##### Supplied records

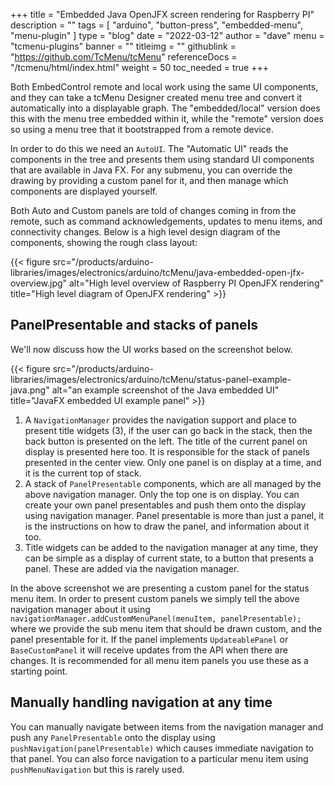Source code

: +++
title = "Embedded Java OpenJFX screen rendering for Raspberry PI"
description = ""
tags = [ "arduino", "button-press", "embedded-menu", "menu-plugin" ]
type = "blog"
date = "2022-03-12"
author =  "dave"
menu = "tcmenu-plugins"
banner = ""
titleimg = ""
githublink = "https://github.com/TcMenu/tcMenu"
referenceDocs = "/tcmenu/html/index.html"
weight = 50
toc_needed = true
+++

Both EmbedControl remote and local work using the same UI components, and they can take a tcMenu Designer created menu tree and convert it automatically into a displayable graph. The "embedded/local" version does this with the menu tree embedded within it, while the "remote" version does so using a menu tree that it bootstrapped from a remote device. 

In order to do this we need an `AutoUI`. The "Automatic UI" reads the components in the tree and presents them using standard UI components that are available in Java FX. For any submenu, you can override the drawing by providing a custom panel for it, and then manage which components are displayed yourself.

Both Auto and Custom panels are told of changes coming in from the remote, such as command acknowledgements, updates to menu items, and connectivity changes. Below is a high level design diagram of the components, showing the rough class layout:  

{{< figure src="/products/arduino-libraries/images/electronics/arduino/tcMenu/java-embedded-open-jfx-overview.jpg" alt="High level overview of Raspberry PI OpenJFX rendering" title="High level diagram of OpenJFX rendering" >}}

## PanelPresentable and stacks of panels

We'll now discuss how the UI works based on the screenshot below.

{{< figure src="/products/arduino-libraries/images/electronics/arduino/tcMenu/status-panel-example-java.png" alt="an example screenshot of the Java embedded UI" title="JavaFX embedded UI example panel" >}} 

1. A `NavigationManager` provides the navigation support and place to present title widgets (3), if the user can go back in the stack, then the back button is presented on the left. The title of the current panel on display is presented here too. It is responsible for the stack of panels presented in the center view. Only one panel is on display at a time, and it is the current top of stack.
2. A stack of `PanelPresentable` components, which are all managed by the above navigation manager. Only the top one is on display. You can create your own panel presentables and push them onto the display using navigation manager. Panel presentable is more than just a panel, it is the instructions on how to draw the panel, and information about it too.
3. Title widgets can be added to the navigation manager at any time, they can be simple as a display of current state, to a button that presents a panel. These are added via the navigation manager.

In the above screenshot we are presenting a custom panel for the status menu item. In order to present custom panels we simply tell the above navigation manager about it using `navigationManager.addCustomMenuPanel(menuItem, panelPresentable);` where we provide the sub menu item that should be drawn custom, and the panel presentable for it. If the panel implements `UpdateablePanel` or `BaseCustomPanel` it will receive updates from the API when there are changes. It is recommended for all menu item panels you use these as a starting point.  

## Manually handling navigation at any time

You can manually navigate between items from the navigation manager and push any `PanelPresentable` onto the display using `pushNavigation(panelPresentable)` which causes immediate navigation to that panel. You can also force navigation to a particular menu item using `pushMenuNavigation` but this is rarely used.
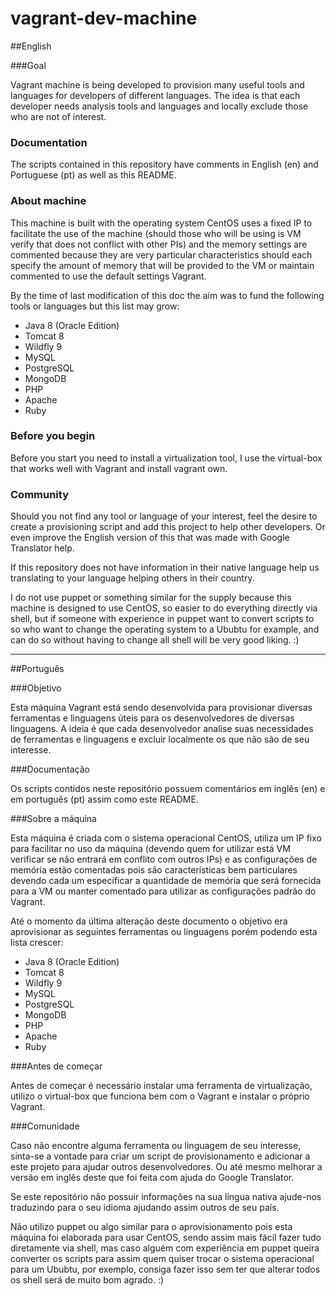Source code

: # vagrant-dev-machine

##English

###Goal

Vagrant machine is being developed to provision many useful tools and languages ​​for developers of different languages. The idea is that each developer needs analysis tools and languages ​​and locally exclude those who are not of interest.

### Documentation

The scripts contained in this repository have comments in English (en) and Portuguese (pt) as well as this README.

### About machine

This machine is built with the operating system CentOS uses a fixed IP to facilitate the use of the machine (should those who will be using is VM verify that does not conflict with other PIs) and the memory settings are commented because they are very particular characteristics should each specify the amount of memory that will be provided to the VM or maintain commented to use the default settings Vagrant.

By the time of last modification of this doc the aim was to fund the following tools or languages ​​but this list may grow:

- Java 8 (Oracle Edition)
- Tomcat 8
- Wildfly 9
- MySQL
- PostgreSQL
- MongoDB
- PHP
- Apache
- Ruby

### Before you begin

Before you start you need to install a virtualization tool, I use the virtual-box that works well with Vagrant and install vagrant own.

### Community

Should you not find any tool or language of your interest, feel the desire to create a provisioning script and add this project to help other developers. Or even improve the English version of this that was made with Google Translator help.

If this repository does not have information in their native language help us translating to your language helping others in their country.

I do not use puppet or something similar for the supply because this machine is designed to use CentOS, so easier to do everything directly via shell, but if someone with experience in puppet want to convert scripts to so who want to change the operating system to a Ububtu for example, and can do so without having to change all shell will be very good liking. :)

---

##Português

###Objetivo

Esta máquina Vagrant está sendo desenvolvida para provisionar diversas ferramentas e linguagens úteis para os desenvolvedores de diversas linguagens. A ideia é que cada desenvolvedor analise suas necessidades de ferramentas e linguagens e excluir localmente os que não são de seu interesse.

###Documentação

Os scripts contidos neste repositório possuem comentários em inglês (en) e em português (pt) assim como este README.

###Sobre a máquina

Esta máquina é criada com o sistema operacional CentOS, utiliza um IP fixo para facilitar no uso da máquina (devendo quem for utilizar está VM verificar se não entrará em conflito com outros IPs) e as configurações de memória estão comentadas pois são características bem particulares devendo cada um especificar a quantidade de memória que será fornecida para a VM ou manter comentado para utilizar as configurações padrão do Vagrant.

Até o momento da última alteração deste documento o objetivo era aprovisionar as seguintes ferramentas ou linguagens porém podendo esta lista crescer:

- Java 8 (Oracle Edition)
- Tomcat 8
- Wildfly 9
- MySQL
- PostgreSQL
- MongoDB
- PHP
- Apache
- Ruby

###Antes de começar

Antes de começar é necessário instalar uma ferramenta de virtualização, utilizo o virtual-box que funciona bem com o Vagrant e instalar o próprio Vagrant.

###Comunidade

Caso não encontre alguma ferramenta ou linguagem de seu interesse, sinta-se a vontade para criar um script de provisionamento e adicionar a este projeto para ajudar outros desenvolvedores. Ou até mesmo melhorar a versão em inglês deste que foi feita com ajuda do Google Translator.

Se este repositório não possuir informações na sua língua nativa ajude-nos traduzindo para o seu idioma ajudando assim outros de seu país.

Não utilizo puppet ou algo similar para o aprovisionamento pois esta máquina foi elaborada para usar CentOS, sendo assim mais fácil fazer tudo diretamente via shell, mas caso alguém com experiência em puppet queira converter os scripts para assim quem quiser trocar o sistema operacional para um Ububtu, por exemplo, consiga fazer isso sem ter que alterar todos os shell será de muito bom agrado. :)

##########

◆ **What the exercise asks**: Find the word "Google" in the records. Copy every line it appears in.

◆ **Answer to this problem**:
Should you not find any tool or language of your interest, feel the desire to create a provisioning script and add this project to help other developers. Or even improve the English version of this that was made with Google Translator help.
Caso não encontre alguma ferramenta ou linguagem de seu interesse, sinta-se a vontade para criar um script de provisionamento e adicionar a este projeto para ajudar outros desenvolvedores. Ou até mesmo melhorar a versão em inglês deste que foi feita com ajuda do Google Translator.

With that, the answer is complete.